The purpose of the year, according to the Vatican, is threefold:

  • To offer an opportunity for renewal for men and women in consecrated life.
  • To offer thanksgiving among the faithful for the service of brothers, priests and sisters.
  • To extend an invitation to young Catholics to consider a religious vocation.

“A lot of people of a certain age—certainly anyone over 40—would have been familiar with consecrated religious at some point in their formation, in elementary school, high school, college, in a hospital. A lot of them have those memories, but that’s the only memory of religious that they have, and now they don’t have that connection,” says Sister Eymard Flood, O.S.C., the Vicar for Consecrated Life for the Diocese of Orange. “The coming year is a way of getting to know the religious, the men and women, in a general setting and in their home settings, because some of the activities will be where they live. In September 2015 there will also be opportunities to pray with them.

“Consecrated life is a gift to the Church and we are blessed in this diocese with many religious priests, sisters, brothers and secular institutes.”

The religious “open houses” and the opportunities for prayer with religious are part of a series of special events organized through the United States Conference of Catholic Bishops, dioceses and local religious congregations. Three principal nationwide events are planned in the winter, summer and fall of 2015:

  • 8: Religious Open House. Events will be coordinated to also celebrate the World Meeting of Families to take place in Philadelphia and will include tours, open houses, receptions, family activities, and presentations on the history of religious communities at convents, abbeys, monasteries and religious houses.
  • Summer 2015: Day of Mission and Service with Religious. Events will include joining religious in their apostolates or special service projects, such as assisting the elderly, ministering to the poor and homeless, and caring for the less fortunate.

Sept. 13: Day of Prayer with Religious. Events will include vespers, rosary or holy hours in convents, monasteries, religious houses, parishes and churches.

Other events will be offered in the Diocese of Orange by many of the local religious congregations of men and women, says Sister Eymard, who adds that anyone interested in learning more about any religious congregation in the diocese may contact her at the diocesan Office of Consecrated Life at (714) 282-3114.

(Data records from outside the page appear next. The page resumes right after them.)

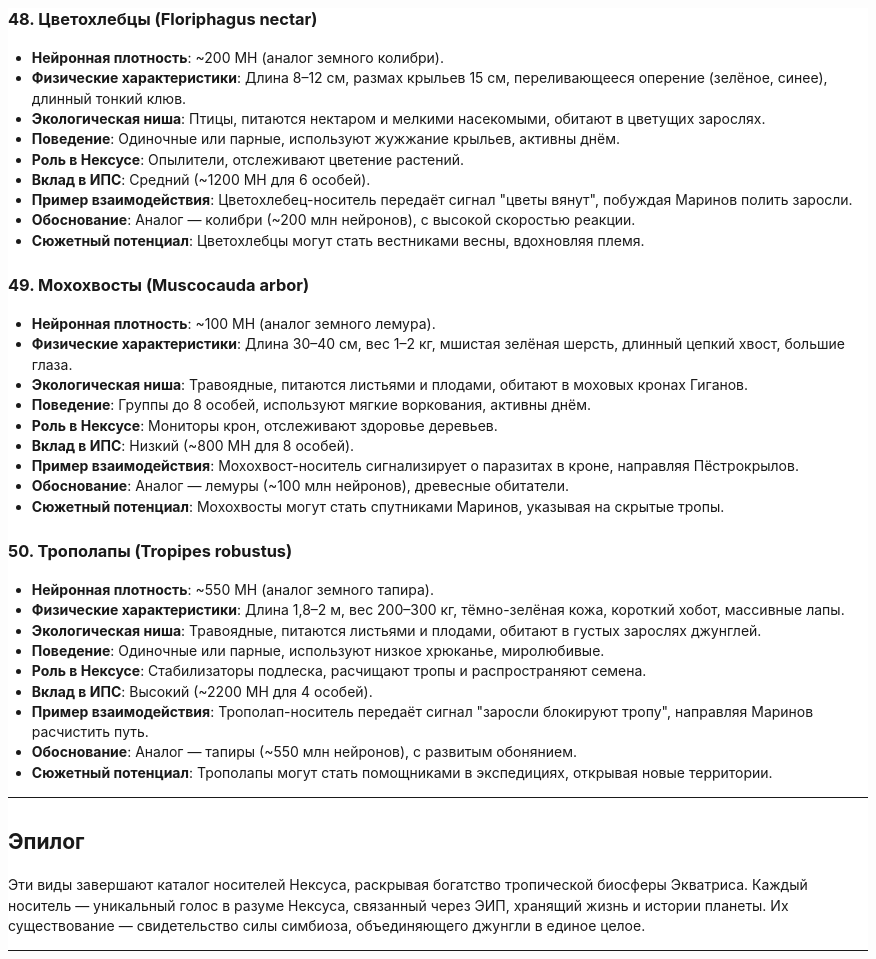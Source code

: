 ### 48. Цветохлебцы (Floriphagus nectar)

- **Нейронная плотность**: ~200 МН (аналог земного колибри).
- **Физические характеристики**: Длина 8–12 см, размах крыльев 15 см, переливающееся оперение (зелёное, синее), длинный тонкий клюв.
- **Экологическая ниша**: Птицы, питаются нектаром и мелкими насекомыми, обитают в цветущих зарослях.
- **Поведение**: Одиночные или парные, используют жужжание крыльев, активны днём.
- **Роль в Нексусе**: Опылители, отслеживают цветение растений.
- **Вклад в ИПС**: Средний (~1200 МН для 6 особей).
- **Пример взаимодействия**: Цветохлебец-носитель передаёт сигнал "цветы вянут", побуждая Маринов полить заросли.
- **Обоснование**: Аналог — колибри (~200 млн нейронов), с высокой скоростью реакции.
- **Сюжетный потенциал**: Цветохлебцы могут стать вестниками весны, вдохновляя племя.

### 49. Мохохвосты (Muscocauda arbor)

- **Нейронная плотность**: ~100 МН (аналог земного лемура).
- **Физические характеристики**: Длина 30–40 см, вес 1–2 кг, мшистая зелёная шерсть, длинный цепкий хвост, большие глаза.
- **Экологическая ниша**: Травоядные, питаются листьями и плодами, обитают в моховых кронах Гиганов.
- **Поведение**: Группы до 8 особей, используют мягкие воркования, активны днём.
- **Роль в Нексусе**: Мониторы крон, отслеживают здоровье деревьев.
- **Вклад в ИПС**: Низкий (~800 МН для 8 особей).
- **Пример взаимодействия**: Мохохвост-носитель сигнализирует о паразитах в кроне, направляя Пёстрокрылов.
- **Обоснование**: Аналог — лемуры (~100 млн нейронов), древесные обитатели.
- **Сюжетный потенциал**: Мохохвосты могут стать спутниками Маринов, указывая на скрытые тропы.

### 50. Трополапы (Tropipes robustus)

- **Нейронная плотность**: ~550 МН (аналог земного тапира).
- **Физические характеристики**: Длина 1,8–2 м, вес 200–300 кг, тёмно-зелёная кожа, короткий хобот, массивные лапы.
- **Экологическая ниша**: Травоядные, питаются листьями и плодами, обитают в густых зарослях джунглей.
- **Поведение**: Одиночные или парные, используют низкое хрюканье, миролюбивые.
- **Роль в Нексусе**: Стабилизаторы подлеска, расчищают тропы и распространяют семена.
- **Вклад в ИПС**: Высокий (~2200 МН для 4 особей).
- **Пример взаимодействия**: Трополап-носитель передаёт сигнал "заросли блокируют тропу", направляя Маринов расчистить путь.
- **Обоснование**: Аналог — тапиры (~550 млн нейронов), с развитым обонянием.
- **Сюжетный потенциал**: Трополапы могут стать помощниками в экспедициях, открывая новые территории.

---

## Эпилог

Эти виды завершают каталог носителей Нексуса, раскрывая богатство тропической биосферы Экватриса. Каждый носитель — уникальный голос в разуме Нексуса, связанный через ЭИП, хранящий жизнь и истории планеты. Их существование — свидетельство силы симбиоза, объединяющего джунгли в единое целое.

---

There also will be prayerful reminders of the vital place of consecrated life in the Church during weekend Masses throughout the year, she adds. A special prayer for those living or contemplating consecrated life will be encouraged at all weekend Masses, and a special intention will be read each week during the Prayer of the Faithful. Pastors also will be encouraged to invite members of religious congregations to tell their vocation stories during Masses and at other occasions such as school and youth group visits.

The opportunities to get to know the religious life up close is “certainly something desirable,” says Father Gordon Moreland, S.J., the Director of the House of Prayer for Priests in the Diocese of Orange. “A lot of people, younger people generally, have fairly limited contact with religious today. So this kind of exposure is very, very important and very helpful, particularly the whole contemplative dimension of religious life. Looking into that is important in terms of the support system that helps to cultivate a personal relationship with God. Everyone’s called to that, but it’s much more difficult to do that in a big way on one’s own. The structures of religious congregations help one to cultivate that life of prayer and union with God, and it’s something wonderful and something to be aware of.”